Alan Sepinwall of The Star-Ledger said he was enjoying the new paper company storyline, but that "Michael Scott Paper Company" was not as funny as "Dream Team", which aired the same day. Sepinwall praised particular scenes such as Dwight and Andy's competitive duet and Kelly's plan to make Charles want her. He criticized the cramped new office space jokes as being less funny than those in previous episodes. Sepinwall also said the storyline between Jim and Charles was getting repetitive and, "It would help if the writers ever gave Idris Elba something funny to do." Margaret Lions of Entertainment Weekly said, "This episode wasn't one of my favorites … No bombs, no bits that failed, and by The Offices standards, nothing even particularly cringe worthy. But 'TMSPC' is more groundwork than payoff." She said Dwight's rendition of "Take Me Home, Country Roads" in German was "the absolute funniest moment of the episode".
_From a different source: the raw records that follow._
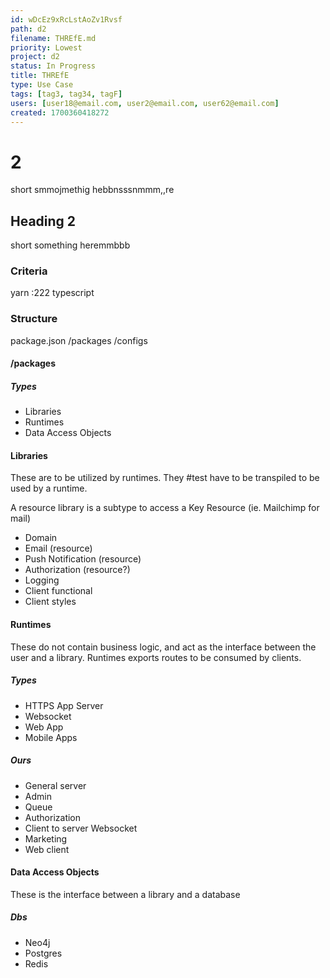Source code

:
 ```yaml
---
id: wDcEz9xRcLstAoZv1Rvsf
path: d2
filename: THREfE.md
priority: Lowest
project: d2
status: In Progress
title: THREfE
type: Use Case
tags: [tag3, tag34, tagF]
users: [user18@email.com, user2@email.com, user62@email.com]
created: 1700360418272
---
```

<!-- GENERATED WITH GITDOWN; DO NOT CHANGE -->

# 2

short smmojmethig hebbnsssnmmm,,re

## Heading 2

short something heremmbbb

### Criteria

yarn :222 typescript

### Structure

package.json /packages /configs

#### /packages

##### Types

* Libraries
* Runtimes
* Data Access Objects

#### Libraries

These are to be utilized by runtimes. They #test have to be transpiled to be used by a runtime.

A resource library is a subtype to access a Key Resource (ie. Mailchimp for mail)

* Domain
* Email (resource)
* Push Notification (resource)
* Authorization (resource?)
* Logging
* Client functional
* Client styles

#### Runtimes

These do not contain business logic, and act as the interface between the user and a library. Runtimes exports routes to be consumed by clients.

##### Types

* HTTPS App Server
* Websocket
* Web App
* Mobile Apps

##### Ours

* General server
* Admin
* Queue
* Authorization
* Client to server Websocket
* Marketing
* Web client

#### Data Access Objects

These is the interface between a library and a database

##### Dbs

* Neo4j
* Postgres
* Redis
In her list of the top ten moments from the fifth season of The Office, phillyBurbs.com writer Jen Wielgus ranked Michael's formation of the Michael Scott Paper Company in the downstairs storage closet as the number one, citing the "Dream Team", "Michael Scott Paper Company" and "Heavy Competition" episodes in particular. She also said she specifically enjoyed the paper-shaped pancakes from "Michael Scott Paper Company". "Michael Scott Paper Company" was voted the twelfth highest-rated episode out of 26 from the fifth season, according to an episode poll at the fansite OfficeTally; the episode was rated 8.27 out of 10.

This episode received a Primetime Emmy Award nomination for Outstanding Sound Mixing for a Comedy or Drama Series (Half-Hour) and Animation. "Michael Scott Paper Company" accounted for one of the ten Primetime Emmy Award nominations The Office received for the show's fifth season at the 61st Primetime Emmy Awards, which were held on September 20, 2009.